::: Dataset :::
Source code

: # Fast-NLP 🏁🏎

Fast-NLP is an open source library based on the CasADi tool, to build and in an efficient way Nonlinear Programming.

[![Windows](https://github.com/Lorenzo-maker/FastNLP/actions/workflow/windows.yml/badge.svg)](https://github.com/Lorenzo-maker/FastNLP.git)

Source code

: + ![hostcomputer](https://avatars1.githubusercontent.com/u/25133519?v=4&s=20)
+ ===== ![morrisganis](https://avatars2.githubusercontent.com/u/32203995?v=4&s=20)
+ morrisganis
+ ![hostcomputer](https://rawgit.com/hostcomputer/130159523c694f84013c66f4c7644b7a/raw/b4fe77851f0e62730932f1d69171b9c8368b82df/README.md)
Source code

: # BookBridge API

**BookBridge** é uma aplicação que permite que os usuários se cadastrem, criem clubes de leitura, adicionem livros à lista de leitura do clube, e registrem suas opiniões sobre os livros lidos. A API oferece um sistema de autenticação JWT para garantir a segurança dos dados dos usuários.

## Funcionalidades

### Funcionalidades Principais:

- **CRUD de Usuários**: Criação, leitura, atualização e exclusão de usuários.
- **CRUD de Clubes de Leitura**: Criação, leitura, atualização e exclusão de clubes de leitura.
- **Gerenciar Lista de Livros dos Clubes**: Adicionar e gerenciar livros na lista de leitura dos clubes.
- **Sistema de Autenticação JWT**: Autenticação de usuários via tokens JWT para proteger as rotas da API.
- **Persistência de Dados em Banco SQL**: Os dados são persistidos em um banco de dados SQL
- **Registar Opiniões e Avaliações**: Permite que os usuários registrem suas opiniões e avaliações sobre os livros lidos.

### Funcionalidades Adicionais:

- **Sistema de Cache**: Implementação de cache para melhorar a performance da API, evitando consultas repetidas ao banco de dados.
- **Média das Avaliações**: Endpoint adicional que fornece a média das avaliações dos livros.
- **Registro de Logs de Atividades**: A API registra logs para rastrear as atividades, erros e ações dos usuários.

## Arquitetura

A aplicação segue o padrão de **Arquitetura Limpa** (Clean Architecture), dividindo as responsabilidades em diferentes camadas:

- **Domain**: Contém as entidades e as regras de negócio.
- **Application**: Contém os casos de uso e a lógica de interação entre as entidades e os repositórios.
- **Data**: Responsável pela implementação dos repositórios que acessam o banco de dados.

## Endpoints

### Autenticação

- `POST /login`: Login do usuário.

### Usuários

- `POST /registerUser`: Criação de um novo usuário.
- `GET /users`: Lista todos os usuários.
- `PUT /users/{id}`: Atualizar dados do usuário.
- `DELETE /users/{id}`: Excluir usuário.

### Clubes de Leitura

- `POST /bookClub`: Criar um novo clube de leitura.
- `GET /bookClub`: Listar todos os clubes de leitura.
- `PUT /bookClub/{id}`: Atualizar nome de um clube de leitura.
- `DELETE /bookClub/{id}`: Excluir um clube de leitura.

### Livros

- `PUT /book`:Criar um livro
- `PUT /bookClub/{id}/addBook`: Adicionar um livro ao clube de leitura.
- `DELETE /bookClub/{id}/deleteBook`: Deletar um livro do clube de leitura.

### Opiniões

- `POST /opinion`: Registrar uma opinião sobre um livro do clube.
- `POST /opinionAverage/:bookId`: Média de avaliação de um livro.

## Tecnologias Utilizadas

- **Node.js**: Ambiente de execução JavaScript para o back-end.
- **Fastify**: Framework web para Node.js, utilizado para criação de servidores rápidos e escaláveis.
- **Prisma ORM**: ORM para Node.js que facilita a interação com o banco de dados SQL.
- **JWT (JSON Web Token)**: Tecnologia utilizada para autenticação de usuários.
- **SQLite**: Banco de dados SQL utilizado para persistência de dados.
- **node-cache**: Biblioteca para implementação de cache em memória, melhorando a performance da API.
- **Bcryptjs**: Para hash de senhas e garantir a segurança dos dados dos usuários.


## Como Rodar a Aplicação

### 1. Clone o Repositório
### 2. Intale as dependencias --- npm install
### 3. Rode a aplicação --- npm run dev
:::
◆ What to produce: Exactly as written, copy the lines from the one containing "- **node-cache**: Biblioteca" to the end of the entries, both ends included.

◆ Written answer:
- **node-cache**: Biblioteca para implementação de cache em memória, melhorando a performance da API.
- **Bcryptjs**: Para hash de senhas e garantir a segurança dos dados dos usuários.


## Como Rodar a Aplicação

### 1. Clone o Repositório
### 2. Intale as dependencias --- npm install
### 3. Rode a aplicação --- npm run dev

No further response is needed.